Rivellino, il depuratore lascia la Venezia e 'trasloca' in via Enriques. Salvetti: "Momento storico per la città"

I primi lavori, per oltre 40 milioni di euro, inizieranno nel 2023, il sindaco: "Abbiamo trovato la collocazione migliore per l'impianto"

"Un evento storico". Così il sindaco di Livorno, Luca Salvetti, ha definito lo spostamento del Rivellino dalla Venezia in via Enriques (Picchianti). Oggi, martedì 22 febbraio, in Comune Asa ha infatti firmato un contratto con Eni per l'acquisto dell'area di 52mila mq da utilizzare per il nuovo depuratore. L'investimento complessivo sarà di 48,3 milioni di euro e il progetto prevede anche la riattivazione della piattaforma di Paduletta per il trattamento dei rifiuti liquidi e per la depurazione delle acque di bonifica, in coerenza con i piani strutturali del Comune e del Porto.

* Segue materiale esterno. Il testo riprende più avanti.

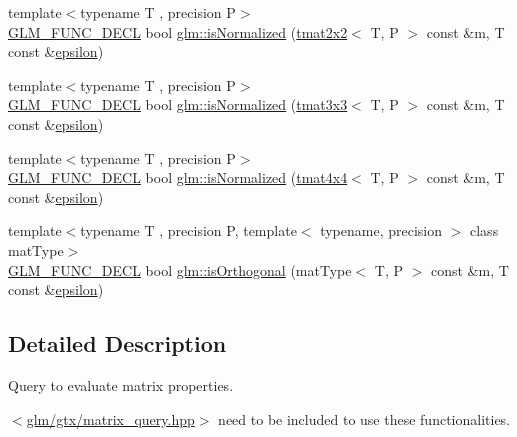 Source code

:\begin{DoxyCompactItemize}
\item 
{\footnotesize template$<$typename T , precision P$>$ }\\\mbox{\hyperlink{setup_8hpp_ab2d052de21a70539923e9bcbf6e83a51}{G\+L\+M\+\_\+\+F\+U\+N\+C\+\_\+\+D\+E\+CL}} bool \mbox{\hyperlink{group__gtx__matrix__query_ga11a8d5cdb36496b85f61e4f5f7f2602c}{glm\+::is\+Normalized}} (\mbox{\hyperlink{structglm_1_1tmat2x2}{tmat2x2}}$<$ T, P $>$ const \&m, T const \&\mbox{\hyperlink{group__gtc__constants_ga2a1e57fc5592b69cfae84174cbfc9429}{epsilon}})
\item 
{\footnotesize template$<$typename T , precision P$>$ }\\\mbox{\hyperlink{setup_8hpp_ab2d052de21a70539923e9bcbf6e83a51}{G\+L\+M\+\_\+\+F\+U\+N\+C\+\_\+\+D\+E\+CL}} bool \mbox{\hyperlink{group__gtx__matrix__query_ga351bcc8d485d329b78cfa875e084964d}{glm\+::is\+Normalized}} (\mbox{\hyperlink{structglm_1_1tmat3x3}{tmat3x3}}$<$ T, P $>$ const \&m, T const \&\mbox{\hyperlink{group__gtc__constants_ga2a1e57fc5592b69cfae84174cbfc9429}{epsilon}})
\item 
{\footnotesize template$<$typename T , precision P$>$ }\\\mbox{\hyperlink{setup_8hpp_ab2d052de21a70539923e9bcbf6e83a51}{G\+L\+M\+\_\+\+F\+U\+N\+C\+\_\+\+D\+E\+CL}} bool \mbox{\hyperlink{group__gtx__matrix__query_ga934b673ec0e16d79eca0ca9dbb5d6d8b}{glm\+::is\+Normalized}} (\mbox{\hyperlink{structglm_1_1tmat4x4}{tmat4x4}}$<$ T, P $>$ const \&m, T const \&\mbox{\hyperlink{group__gtc__constants_ga2a1e57fc5592b69cfae84174cbfc9429}{epsilon}})
\item 
{\footnotesize template$<$typename T , precision P, template$<$ typename, precision $>$ class mat\+Type$>$ }\\\mbox{\hyperlink{setup_8hpp_ab2d052de21a70539923e9bcbf6e83a51}{G\+L\+M\+\_\+\+F\+U\+N\+C\+\_\+\+D\+E\+CL}} bool \mbox{\hyperlink{group__gtx__matrix__query_gab2cb5d23df77b4e4e63ad2965acd31b3}{glm\+::is\+Orthogonal}} (mat\+Type$<$ T, P $>$ const \&m, T const \&\mbox{\hyperlink{group__gtc__constants_ga2a1e57fc5592b69cfae84174cbfc9429}{epsilon}})
\end{DoxyCompactItemize}


\subsection{Detailed Description}
Query to evaluate matrix properties. 

$<$\mbox{\hyperlink{matrix__query_8hpp}{glm/gtx/matrix\+\_\+query.\+hpp}}$>$ need to be included to use these functionalities.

I lavori saranno divisi in tre parti e dovrebbero vedere la conclusione nel 2029

L'area scelta dall'amministrazione non sarà quella che era stata presa in considerazione dalla giunta Nogarin (via Trasportatori, ndr) anche se la zona sarà sempre la stessa: "Era insufficiente  - sottolinea il sindaco - e non avrebbe permesso lo spostamento completo del depuratore. Tuttavia su quell'area stiamo portando avanti un discorso con l'Autorità portuatale per poterla acquisire e completare così anche la terza fase del progetto. Ribadisco che collocazione migliore non potevamo sceglierla".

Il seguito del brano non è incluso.